Was ist zu tun, wenn ein älterer Mensch sein Leben mit einem Gefühl des Versagens, der Niederlage und der Verschwendung betrachtet, was zu Angst vor dem Tod führt? Für einen Neubeginn ist es zu spät. Der größte Teil des Lebens ist vorbei. Was kann man für einen älteren Menschen tun, der kein Gefühl der Integrität hat?

Da viele ältere Menschen unter Depressionen leiden, können wir vermuten, dass sie eher Verzweiflung als Integrität empfinden. Der Forscher David Haber sagte, Depressionen seien die häufigste emotionale Erkrankung älterer Menschen und die am meisten übersehene. Haber setzt die Depression bei älteren Menschen mit Eriksons “Verzweiflung” gleich.

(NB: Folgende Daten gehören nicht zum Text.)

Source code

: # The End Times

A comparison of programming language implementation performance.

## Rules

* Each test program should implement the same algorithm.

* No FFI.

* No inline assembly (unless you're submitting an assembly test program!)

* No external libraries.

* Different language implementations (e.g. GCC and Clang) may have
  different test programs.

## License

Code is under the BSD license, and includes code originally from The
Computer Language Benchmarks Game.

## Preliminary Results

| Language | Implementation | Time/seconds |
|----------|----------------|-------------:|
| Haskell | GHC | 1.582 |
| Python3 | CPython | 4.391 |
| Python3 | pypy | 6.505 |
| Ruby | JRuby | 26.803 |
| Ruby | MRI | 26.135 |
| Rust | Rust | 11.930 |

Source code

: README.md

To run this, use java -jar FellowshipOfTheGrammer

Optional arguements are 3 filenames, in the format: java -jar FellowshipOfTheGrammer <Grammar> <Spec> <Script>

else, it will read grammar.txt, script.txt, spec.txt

Was ist zu tun, wenn ein älterer Mensch sein Leben mit einem Gefühl des Versagens, der Niederlage und der Verschwendung betrachtet, was zu Angst vor dem Tod führt? Für einen Neubeginn ist es zu spät. Der größte Teil des Lebens ist vorbei. Was kann man für einen älteren Menschen tun, der kein Gefühl der Integrität verspürt?

Glücklicherweise gibt es etwas, was ältere Menschen tun können oder wozu sie Hilfe bekommen. Sie können einen Lebensrückblick durchführen, eine formalere Methode, um sich mit den Erinnerungen zu beschäftigen, die ältere Menschen so natürlich tun.

Wenn der Tod näher rückt, sagt der Gerontologe Robert Butler, ein Pionier auf dem Gebiet der Bedeutung von Erinnerungen im Leben älterer Menschen, dass ältere Menschen eine Tendenz zur Selbstreflexion haben. Erinnerungen tauchen wieder auf, ebenso wie ungelöste Dilemmata und Konflikte. Dies ist ein Teil der Vorbereitung auf den Tod. Es kann eine sinnstiftende Übung sein und ein Weg, die Persönlichkeit zu integrieren und das Unvermeidliche mit Anmut und Gleichmut zu akzeptieren.

Ein Lebensrückblick nutzt die Vergangenheit, um mit der Gegenwart Frieden zu schließen. Sie hilft auch, die Vergangenheit ruhen zu lassen.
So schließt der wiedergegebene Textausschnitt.